Stored data entries:
--------

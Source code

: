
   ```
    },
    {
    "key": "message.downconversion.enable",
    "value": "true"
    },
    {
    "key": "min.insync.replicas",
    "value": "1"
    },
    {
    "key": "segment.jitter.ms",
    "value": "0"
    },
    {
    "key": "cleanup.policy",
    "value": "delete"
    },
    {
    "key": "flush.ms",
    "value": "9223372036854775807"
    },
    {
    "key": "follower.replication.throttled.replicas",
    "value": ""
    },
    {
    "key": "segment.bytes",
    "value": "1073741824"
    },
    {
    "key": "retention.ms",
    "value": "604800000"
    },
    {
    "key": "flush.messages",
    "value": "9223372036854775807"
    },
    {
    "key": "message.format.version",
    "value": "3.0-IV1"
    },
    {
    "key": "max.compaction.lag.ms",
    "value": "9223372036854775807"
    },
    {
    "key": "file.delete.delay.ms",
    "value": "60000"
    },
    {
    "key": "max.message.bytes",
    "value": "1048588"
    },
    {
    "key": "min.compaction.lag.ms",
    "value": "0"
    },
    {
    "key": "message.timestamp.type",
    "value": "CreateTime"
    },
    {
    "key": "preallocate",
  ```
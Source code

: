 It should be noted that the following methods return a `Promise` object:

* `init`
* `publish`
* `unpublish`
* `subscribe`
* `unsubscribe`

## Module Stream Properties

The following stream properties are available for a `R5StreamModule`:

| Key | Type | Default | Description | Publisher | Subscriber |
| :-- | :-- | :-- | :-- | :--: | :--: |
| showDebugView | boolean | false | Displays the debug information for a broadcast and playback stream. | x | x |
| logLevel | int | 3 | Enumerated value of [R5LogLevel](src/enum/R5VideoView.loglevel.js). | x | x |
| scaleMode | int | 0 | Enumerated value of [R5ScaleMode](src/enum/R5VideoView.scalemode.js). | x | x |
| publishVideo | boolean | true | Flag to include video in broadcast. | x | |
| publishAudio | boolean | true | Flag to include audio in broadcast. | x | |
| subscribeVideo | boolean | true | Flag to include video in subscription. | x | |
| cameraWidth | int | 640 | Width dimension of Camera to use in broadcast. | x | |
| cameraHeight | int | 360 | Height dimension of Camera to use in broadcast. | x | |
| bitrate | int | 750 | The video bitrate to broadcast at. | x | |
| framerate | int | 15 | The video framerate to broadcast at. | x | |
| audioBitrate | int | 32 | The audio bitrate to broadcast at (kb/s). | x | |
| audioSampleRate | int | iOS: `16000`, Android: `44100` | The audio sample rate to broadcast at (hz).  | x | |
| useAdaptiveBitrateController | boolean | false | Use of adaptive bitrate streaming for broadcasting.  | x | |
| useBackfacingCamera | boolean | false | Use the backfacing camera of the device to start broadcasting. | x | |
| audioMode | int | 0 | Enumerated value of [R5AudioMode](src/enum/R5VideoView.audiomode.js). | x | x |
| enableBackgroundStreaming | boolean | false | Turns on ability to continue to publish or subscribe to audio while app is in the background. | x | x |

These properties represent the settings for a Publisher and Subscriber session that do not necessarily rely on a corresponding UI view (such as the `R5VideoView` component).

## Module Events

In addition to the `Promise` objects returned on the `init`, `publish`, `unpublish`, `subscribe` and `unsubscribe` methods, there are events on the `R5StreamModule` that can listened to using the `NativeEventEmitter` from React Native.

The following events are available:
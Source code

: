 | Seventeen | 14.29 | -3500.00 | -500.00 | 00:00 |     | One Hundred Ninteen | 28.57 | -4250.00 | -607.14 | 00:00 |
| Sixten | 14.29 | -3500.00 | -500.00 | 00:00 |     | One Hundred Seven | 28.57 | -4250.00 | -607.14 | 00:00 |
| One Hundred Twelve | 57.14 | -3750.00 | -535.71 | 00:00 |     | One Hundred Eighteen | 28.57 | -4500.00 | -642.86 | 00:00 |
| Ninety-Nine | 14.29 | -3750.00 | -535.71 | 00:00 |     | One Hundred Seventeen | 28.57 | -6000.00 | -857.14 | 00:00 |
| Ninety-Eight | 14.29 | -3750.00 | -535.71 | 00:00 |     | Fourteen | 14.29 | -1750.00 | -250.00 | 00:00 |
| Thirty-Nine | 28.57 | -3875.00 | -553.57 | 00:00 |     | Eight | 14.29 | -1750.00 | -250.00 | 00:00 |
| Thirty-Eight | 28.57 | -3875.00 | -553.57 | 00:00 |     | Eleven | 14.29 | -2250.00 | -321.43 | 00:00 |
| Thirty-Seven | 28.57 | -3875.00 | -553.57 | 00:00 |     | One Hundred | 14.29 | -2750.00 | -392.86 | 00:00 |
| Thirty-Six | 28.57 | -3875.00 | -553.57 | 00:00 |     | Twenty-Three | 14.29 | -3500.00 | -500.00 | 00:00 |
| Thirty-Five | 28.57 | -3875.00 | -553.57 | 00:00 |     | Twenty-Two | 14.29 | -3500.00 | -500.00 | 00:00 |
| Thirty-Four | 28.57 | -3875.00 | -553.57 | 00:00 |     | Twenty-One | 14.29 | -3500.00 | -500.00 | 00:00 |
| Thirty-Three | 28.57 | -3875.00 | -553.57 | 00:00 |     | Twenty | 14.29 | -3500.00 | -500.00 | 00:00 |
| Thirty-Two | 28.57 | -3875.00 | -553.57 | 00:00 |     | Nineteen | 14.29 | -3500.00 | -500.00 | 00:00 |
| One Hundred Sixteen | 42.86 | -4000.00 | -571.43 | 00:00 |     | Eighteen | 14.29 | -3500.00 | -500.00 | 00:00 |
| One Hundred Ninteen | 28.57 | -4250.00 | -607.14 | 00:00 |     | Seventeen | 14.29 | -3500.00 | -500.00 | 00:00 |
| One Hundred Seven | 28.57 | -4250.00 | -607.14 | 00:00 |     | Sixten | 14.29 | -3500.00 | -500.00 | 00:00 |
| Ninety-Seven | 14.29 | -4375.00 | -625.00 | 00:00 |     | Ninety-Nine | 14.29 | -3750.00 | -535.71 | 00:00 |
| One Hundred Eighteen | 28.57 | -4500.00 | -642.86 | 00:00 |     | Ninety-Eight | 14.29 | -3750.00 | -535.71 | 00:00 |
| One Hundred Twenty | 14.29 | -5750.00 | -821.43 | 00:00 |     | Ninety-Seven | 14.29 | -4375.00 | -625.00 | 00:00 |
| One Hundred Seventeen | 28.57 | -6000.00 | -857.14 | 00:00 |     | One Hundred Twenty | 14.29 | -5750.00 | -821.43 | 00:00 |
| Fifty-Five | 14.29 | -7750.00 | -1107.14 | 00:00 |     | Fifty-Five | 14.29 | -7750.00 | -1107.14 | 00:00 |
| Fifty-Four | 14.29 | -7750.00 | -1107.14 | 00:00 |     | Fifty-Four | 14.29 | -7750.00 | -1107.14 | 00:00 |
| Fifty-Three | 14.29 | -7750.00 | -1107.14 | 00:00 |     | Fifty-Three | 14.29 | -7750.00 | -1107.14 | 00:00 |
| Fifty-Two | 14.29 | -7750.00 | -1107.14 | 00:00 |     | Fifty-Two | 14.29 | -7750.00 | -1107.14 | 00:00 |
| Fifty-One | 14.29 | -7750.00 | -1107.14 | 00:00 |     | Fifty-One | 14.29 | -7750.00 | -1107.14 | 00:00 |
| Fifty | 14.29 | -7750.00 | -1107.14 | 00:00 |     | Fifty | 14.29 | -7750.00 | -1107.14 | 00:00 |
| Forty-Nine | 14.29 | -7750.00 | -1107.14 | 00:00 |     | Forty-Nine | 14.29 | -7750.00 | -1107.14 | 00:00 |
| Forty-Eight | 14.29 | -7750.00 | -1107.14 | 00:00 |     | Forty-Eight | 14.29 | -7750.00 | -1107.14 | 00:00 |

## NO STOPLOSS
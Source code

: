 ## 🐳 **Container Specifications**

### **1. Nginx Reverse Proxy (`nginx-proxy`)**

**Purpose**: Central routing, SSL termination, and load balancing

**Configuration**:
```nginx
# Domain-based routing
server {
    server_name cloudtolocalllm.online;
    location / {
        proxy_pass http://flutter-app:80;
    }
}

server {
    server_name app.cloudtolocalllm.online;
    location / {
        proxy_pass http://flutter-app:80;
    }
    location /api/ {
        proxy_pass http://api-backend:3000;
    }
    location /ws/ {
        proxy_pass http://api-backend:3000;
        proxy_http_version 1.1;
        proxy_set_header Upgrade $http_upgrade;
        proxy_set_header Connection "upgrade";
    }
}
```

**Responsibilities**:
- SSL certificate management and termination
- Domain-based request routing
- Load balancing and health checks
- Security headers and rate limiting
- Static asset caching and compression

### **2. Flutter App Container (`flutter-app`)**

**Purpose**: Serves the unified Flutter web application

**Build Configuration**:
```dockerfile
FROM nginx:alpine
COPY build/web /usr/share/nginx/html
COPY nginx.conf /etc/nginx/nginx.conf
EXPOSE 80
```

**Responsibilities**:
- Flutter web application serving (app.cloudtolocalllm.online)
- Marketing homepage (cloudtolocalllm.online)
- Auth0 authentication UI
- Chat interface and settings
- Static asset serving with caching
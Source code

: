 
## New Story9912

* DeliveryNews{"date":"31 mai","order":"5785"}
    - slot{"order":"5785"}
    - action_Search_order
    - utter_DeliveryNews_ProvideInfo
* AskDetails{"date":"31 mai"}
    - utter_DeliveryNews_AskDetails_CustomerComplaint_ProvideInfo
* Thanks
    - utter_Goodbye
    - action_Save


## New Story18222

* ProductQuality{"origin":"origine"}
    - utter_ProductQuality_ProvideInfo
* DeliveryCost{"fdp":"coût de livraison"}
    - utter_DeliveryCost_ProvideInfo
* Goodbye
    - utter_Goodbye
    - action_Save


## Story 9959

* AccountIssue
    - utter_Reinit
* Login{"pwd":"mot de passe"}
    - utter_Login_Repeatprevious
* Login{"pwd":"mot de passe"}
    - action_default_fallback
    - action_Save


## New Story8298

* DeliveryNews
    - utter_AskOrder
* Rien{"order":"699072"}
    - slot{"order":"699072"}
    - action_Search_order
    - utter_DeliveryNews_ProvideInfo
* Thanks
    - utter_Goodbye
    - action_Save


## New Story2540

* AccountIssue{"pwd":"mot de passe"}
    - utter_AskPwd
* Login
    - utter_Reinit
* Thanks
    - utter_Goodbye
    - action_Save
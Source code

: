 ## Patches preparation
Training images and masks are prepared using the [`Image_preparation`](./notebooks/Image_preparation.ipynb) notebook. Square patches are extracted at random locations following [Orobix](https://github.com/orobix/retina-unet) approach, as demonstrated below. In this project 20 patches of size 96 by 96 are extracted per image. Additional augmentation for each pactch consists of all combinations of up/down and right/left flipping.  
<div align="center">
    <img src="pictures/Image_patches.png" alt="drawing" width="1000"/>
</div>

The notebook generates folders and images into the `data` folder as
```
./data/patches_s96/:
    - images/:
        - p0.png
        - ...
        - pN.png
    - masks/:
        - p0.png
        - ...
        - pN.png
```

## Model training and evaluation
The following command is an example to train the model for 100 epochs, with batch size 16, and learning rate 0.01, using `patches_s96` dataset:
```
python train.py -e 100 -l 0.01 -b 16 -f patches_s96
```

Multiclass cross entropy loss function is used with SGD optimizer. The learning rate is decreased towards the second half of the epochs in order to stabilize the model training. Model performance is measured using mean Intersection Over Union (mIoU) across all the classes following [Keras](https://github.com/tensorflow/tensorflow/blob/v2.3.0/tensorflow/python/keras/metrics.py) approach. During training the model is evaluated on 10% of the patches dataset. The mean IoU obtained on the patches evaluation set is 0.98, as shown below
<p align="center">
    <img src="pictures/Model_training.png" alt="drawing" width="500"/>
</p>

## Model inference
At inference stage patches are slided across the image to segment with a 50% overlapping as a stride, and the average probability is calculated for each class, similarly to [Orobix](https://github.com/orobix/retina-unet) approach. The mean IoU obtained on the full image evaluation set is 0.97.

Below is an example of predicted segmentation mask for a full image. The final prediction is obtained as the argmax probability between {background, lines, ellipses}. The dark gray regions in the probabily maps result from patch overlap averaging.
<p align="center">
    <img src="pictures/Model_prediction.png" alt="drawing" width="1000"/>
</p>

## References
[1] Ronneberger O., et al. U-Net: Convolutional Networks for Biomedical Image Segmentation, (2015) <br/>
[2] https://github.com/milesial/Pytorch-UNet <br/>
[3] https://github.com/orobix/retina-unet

--------

• **YOUR ASSIGNMENT**:
Report every line in the data above in which the word "delete" appears.

• **OUTPUT FOR THIS TASK**:
    "value": "delete"
    "key": "file.delete.delay.ms",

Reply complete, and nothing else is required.